- Born: 10 March 1948 (age 78) Kirkcaldy, Scotland
- Occupations: Group Executive Director & Director of Broadcasting at Global
- Years active: 1966–present
- Title: Director of Wildstar Records (1996–2001)^{[citation needed]} Director of Park Management (2001–present)^{[citation needed]} Director of Park Records (2003–present)^{[citation needed]} Group Executive DirectorGlobal (2007–present)

= Richard Park (broadcaster) =

Scottish media consultant and broadcaster (born 1948)

Richard Park (born 10 March 1948) is a Scottish media executive, consultant and broadcaster. He is senior programming advisor at Global Media & Entertainment where he advises on all Global brands including Capital, Capital XTRA, Heart, LBC, Classic FM, Smooth and Radio X. He was previously a media consultant and broadcaster in the UK.

==Professional career==
Voted most influential person in the music industry by record and radio industry executives in 2001, Park began his career as a Pirate DJ on offshore station Radio Scotland in 1966. Later he joined the fledgling BBC Radio 1 network presenting such programmes as The Radio 1 Club and Round Table show.
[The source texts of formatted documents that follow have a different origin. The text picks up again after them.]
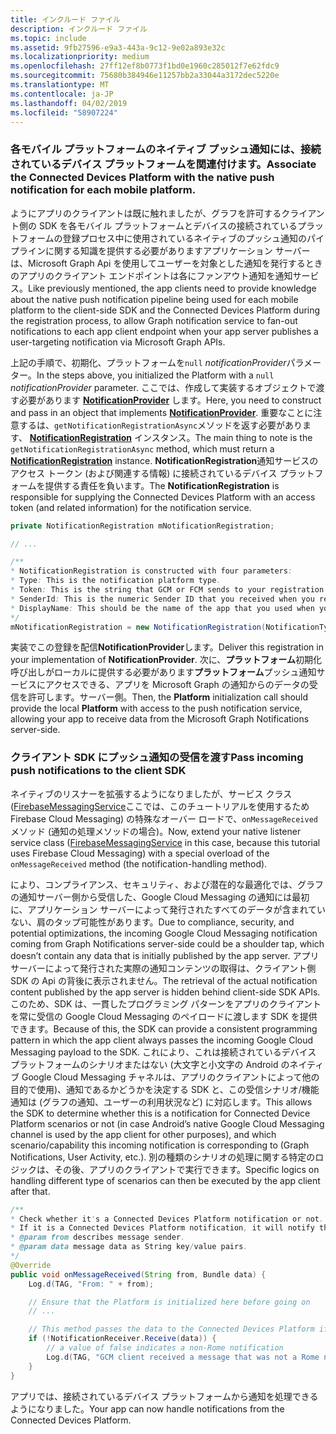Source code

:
 ```yaml
---
title: インクルード ファイル
description: インクルード ファイル
ms.topic: include
ms.assetid: 9fb27596-e9a3-443a-9c12-9e02a893e32c
ms.localizationpriority: medium
ms.openlocfilehash: 27ff12ef8b0773f1bd0e1960c285012f7e62fdc9
ms.sourcegitcommit: 75680b384946e11257bb2a33044a3172dec5220e
ms.translationtype: MT
ms.contentlocale: ja-JP
ms.lasthandoff: 04/02/2019
ms.locfileid: "58907224"
---
```

### <a name="associate-the-connected-devices-platform-with-the-native-push-notification-for-each-mobile-platform"></a><span data-ttu-id="bd330-103">各モバイル プラットフォームのネイティブ プッシュ通知には、接続されているデバイス プラットフォームを関連付けます。</span><span class="sxs-lookup"><span data-stu-id="bd330-103">Associate the Connected Devices Platform with the native push notification for each mobile platform.</span></span> 

<span data-ttu-id="bd330-104">ようにアプリのクライアントは既に触れましたが、グラフを許可するクライアント側の SDK を各モバイル プラットフォームとデバイスの接続されているプラットフォームの登録プロセス中に使用されているネイティブのプッシュ通知のパイプラインに関する知識を提供する必要がありますアプリケーション サーバーは、Microsoft Graph Api を使用してユーザーを対象とした通知を発行するときのアプリのクライアント エンドポイントは各にファンアウト通知を通知サービス。</span><span class="sxs-lookup"><span data-stu-id="bd330-104">Like previously mentioned, the app clients need to provide knowledge about the native push notification pipeline being used for each mobile platform to the client-side SDK and the Connected Devices Platform during the registration process, to allow Graph notification service to fan-out notifications to each app client endpoint when your app server publishes a user-targeting notification via Microsoft Graph APIs.</span></span>

<span data-ttu-id="bd330-105">上記の手順で、初期化、プラットフォームを`null` *notificationProvider*パラメーター。</span><span class="sxs-lookup"><span data-stu-id="bd330-105">In the steps above, you initialized the Platform with a `null` *notificationProvider* parameter.</span></span> <span data-ttu-id="bd330-106">ここでは、作成して実装するオブジェクトで渡す必要があります **[NotificationProvider](https://docs.microsoft.com/java/api/com.microsoft.connecteddevices.core._notification_provider)** します。</span><span class="sxs-lookup"><span data-stu-id="bd330-106">Here, you need to construct and pass in an object that implements **[NotificationProvider](https://docs.microsoft.com/java/api/com.microsoft.connecteddevices.core._notification_provider)**.</span></span> <span data-ttu-id="bd330-107">重要なことに注意するは、`getNotificationRegistrationAsync`メソッドを返す必要があります、 **[NotificationRegistration](https://docs.microsoft.com/java/api/com.microsoft.connecteddevices.core._notification_registration)** インスタンス。</span><span class="sxs-lookup"><span data-stu-id="bd330-107">The main thing to note is the `getNotificationRegistrationAsync` method, which must return a **[NotificationRegistration](https://docs.microsoft.com/java/api/com.microsoft.connecteddevices.core._notification_registration)** instance.</span></span> <span data-ttu-id="bd330-108">**NotificationRegistration**通知サービスのアクセス トークン (および関連する情報) に接続されているデバイス プラットフォームを提供する責任を負います。</span><span class="sxs-lookup"><span data-stu-id="bd330-108">The **NotificationRegistration** is responsible for supplying the Connected Devices Platform with an access token (and related information) for the notification service.</span></span>

```java
private NotificationRegistration mNotificationRegistration;

// ...

/**
* NotificationRegistration is constructed with four parameters:
* Type: This is the notification platform type.
* Token: This is the string that GCM or FCM sends to your registration intent service.
* SenderId: This is the numeric Sender ID that you received when you registered your app for push notifications.
* DisplayName: This should be the name of the app that you used when you registered it on the Microsoft dev portal. 
*/
mNotificationRegistration = new NotificationRegistration(NotificationType.FCM, token, FCM_SENDER_ID, "MyAppName");
```

<span data-ttu-id="bd330-109">実装でこの登録を配信**NotificationProvider**します。</span><span class="sxs-lookup"><span data-stu-id="bd330-109">Deliver this registration in your implementation of **NotificationProvider**.</span></span> <span data-ttu-id="bd330-110">次に、**プラットフォーム**初期化呼び出しがローカルに提供する必要があります**プラットフォーム**プッシュ通知サービスにアクセスできる、アプリを Microsoft Graph の通知からのデータの受信を許可します。サーバー側。</span><span class="sxs-lookup"><span data-stu-id="bd330-110">Then, the **Platform** initialization call should provide the local **Platform** with access to the push notification service, allowing your app to receive data from the Microsoft Graph Notifications server-side.</span></span> 

### <a name="pass-incoming-push-notifications-to-the-client-sdk"></a><span data-ttu-id="bd330-111">クライアント SDK にプッシュ通知の受信を渡す</span><span class="sxs-lookup"><span data-stu-id="bd330-111">Pass incoming push notifications to the client SDK</span></span>
<span data-ttu-id="bd330-112">ネイティブのリスナーを拡張するようになりましたが、サービス クラス ([FirebaseMessagingService](https://firebase.google.com/docs/reference/android/com/google/firebase/messaging/FirebaseMessagingService)ここでは、このチュートリアルを使用するため Firebase Cloud Messaging) の特殊なオーバー ロードで、`onMessageReceived`メソッド (通知の処理メソッドの場合)。</span><span class="sxs-lookup"><span data-stu-id="bd330-112">Now, extend your native listener service class ([FirebaseMessagingService](https://firebase.google.com/docs/reference/android/com/google/firebase/messaging/FirebaseMessagingService) in this case, because this tutorial uses Firebase Cloud Messaging) with a special overload of the `onMessageReceived` method (the notification-handling method).</span></span>

<span data-ttu-id="bd330-113">により、コンプライアンス、セキュリティ、および潜在的な最適化では、グラフの通知サーバー側から受信した、Google Cloud Messaging の通知には最初に、アプリケーション サーバーによって発行されたすべてのデータが含まれていない、肩のタップ可能性があります。</span><span class="sxs-lookup"><span data-stu-id="bd330-113">Due to compliance, security, and potential optimizations, the incoming Google Cloud Messaging notification coming from Graph Notifications server-side could be a shoulder tap, which doesn’t contain any data that is initially published by the app server.</span></span> <span data-ttu-id="bd330-114">アプリ サーバーによって発行された実際の通知コンテンツの取得は、クライアント側 SDK の Api の背後に表示されません。</span><span class="sxs-lookup"><span data-stu-id="bd330-114">The retrieval of the actual notification content published by the app server is hidden behind client-side SDK APIs.</span></span> <span data-ttu-id="bd330-115">このため、SDK は、一貫したプログラミング パターンをアプリのクライアントを常に受信の Google Cloud Messaging のペイロードに渡します SDK を提供できます。</span><span class="sxs-lookup"><span data-stu-id="bd330-115">Because of this, the SDK can provide a consistent programming pattern in which the app client always passes the incoming Google Cloud Messaging payload to the SDK.</span></span> <span data-ttu-id="bd330-116">これにより、これは接続されているデバイス プラットフォームのシナリオまたはない (大文字と小文字の Android のネイティブ Google Cloud Messaging チャネルは、アプリのクライアントによって他の目的で使用)、通知であるかどうかを決定する SDK と、この受信シナリオ/機能通知は (グラフの通知、ユーザーの利用状況など) に対応します。</span><span class="sxs-lookup"><span data-stu-id="bd330-116">This allows the SDK to determine whether this is a notification for Connected Device Platform scenarios or not (in case Android’s native Google Cloud Messaging channel is used by the app client for other purposes), and which scenario/capability this incoming notification is corresponding to (Graph Notifications, User Activity, etc.).</span></span> <span data-ttu-id="bd330-117">別の種類のシナリオの処理に関する特定のロジックは、その後、アプリのクライアントで実行できます。</span><span class="sxs-lookup"><span data-stu-id="bd330-117">Specific logics on handling different type of scenarios can then be executed by the app client after that.</span></span> 

```java
/**
* Check whether it's a Connected Devices Platform notification or not.
* If it is a Connected Devices Platform notification, it will notify the apps with the information in the notification.
* @param from describes message sender.
* @param data message data as String key/value pairs.
*/
@Override
public void onMessageReceived(String from, Bundle data) {
    Log.d(TAG, "From: " + from);

    // Ensure that the Platform is initialized here before going on
    // ...

    // This method passes the data to the Connected Devices Platform if is compatible.
    if (!NotificationReceiver.Receive(data)) {
        // a value of false indicates a non-Rome notification
        Log.d(TAG, "GCM client received a message that was not a Rome notification");
    }
}
```

<span data-ttu-id="bd330-118">アプリでは、接続されているデバイス プラットフォームから通知を処理できるようになりました。</span><span class="sxs-lookup"><span data-stu-id="bd330-118">Your app can now handle notifications from the Connected Devices Platform.</span></span>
In the mid-1970s, he joined Radio Clyde specialising in music and sport programming working his way up to be head of entertainment. He hosted a variety of shows and also became the football station's regular football commentator, working alongside summariser James Sanderson.

Park moved to London in 1987, to become Programme Controller at Capital Radio. He was instrumental in promoting Pete Tong, Tim Westwood and Neil Fox.

In 1996, he formed Wildstar Records, uniting Capital and Telstar Records. As director, he was responsible for signing Craig David. In 1997, he was responsible along with executives from LWT for creating the short-lived television show "Live From The Capital Cafe" which was simulcast on Capital Radio. Presented by Dani Behr & Jason Bradbury the 90min show broadcast just after 11pm on Friday nights lasted only four weeks, it did not return for a second season.

In 2001, after 14 years with Capital, he left to set up his own consultancy company, Park Management. Two years later, he set up Park Records, a joint venture with Universal Music.
He was also radio consultant for Emap, working on Magic and Big City networks. In 2004 and 2005, Park appeared on London's LBC 97.3 as presenter of their Weekend Breakfast Show and stood-in for Nick Ferrari & James O'Brien on the mid-morning weekday phone-in. In the summer of 2005, he also presented a series of Saturday sports shows on Talksport discussing a wide range of sporting topics including football, cricket, rugby and tennis. He appeared as himself in the 2005 Christmas special of The Catherine Tate Show. Lauren and her friends perform a version of the Black Eyed Peas' "Shut Up", which is met with harsh negative comments by Park.

In 2007, after joining Global Radio, he removed the entertainment programming from LBC 97.3 to turn it into a topical talk station. He built up a management and broadcast team for all Global radio brands which now attracts over 25 million listeners a week.

He is a Fellow of The Radio Academy.

==Fame Academy==
Park appeared in both series of BBC TV's Fame Academy as the "Headmaster", and gained a reputation for both his harsh criticisms of the students, and his long running on-screen feud with presenter Patrick Kielty. This came to a head during the 2005 series of Comic Relief does Fame Academy, where his scathing remarks about the contestants, who were all appearing solely to raise money for charity, caused them to threaten a walk-out.

The BBC received 450 viewer complaints after Park made an offensive hand gesture to host Patrick Kielty on live television during the Saturday evening charity programme. The incident, broadcast well before the watershed at 7pm, came after Park criticised Kielty for "sycophantically stroking" the egos of the contestants. As the camera cut to co-host Cat Deeley, Park was pictured in the background mouthing the word "wanker" before making the accompanying gesture. The BBC issued an apology, and said he had not realised he was on camera at the time.
He made a cameo appearance in The Catherine Tate Show judging Lauren Cooper and her friends.

==Personal==
Park is married to Anna a retailer. They have two children. He also has a son and a daughter from a previous marriage.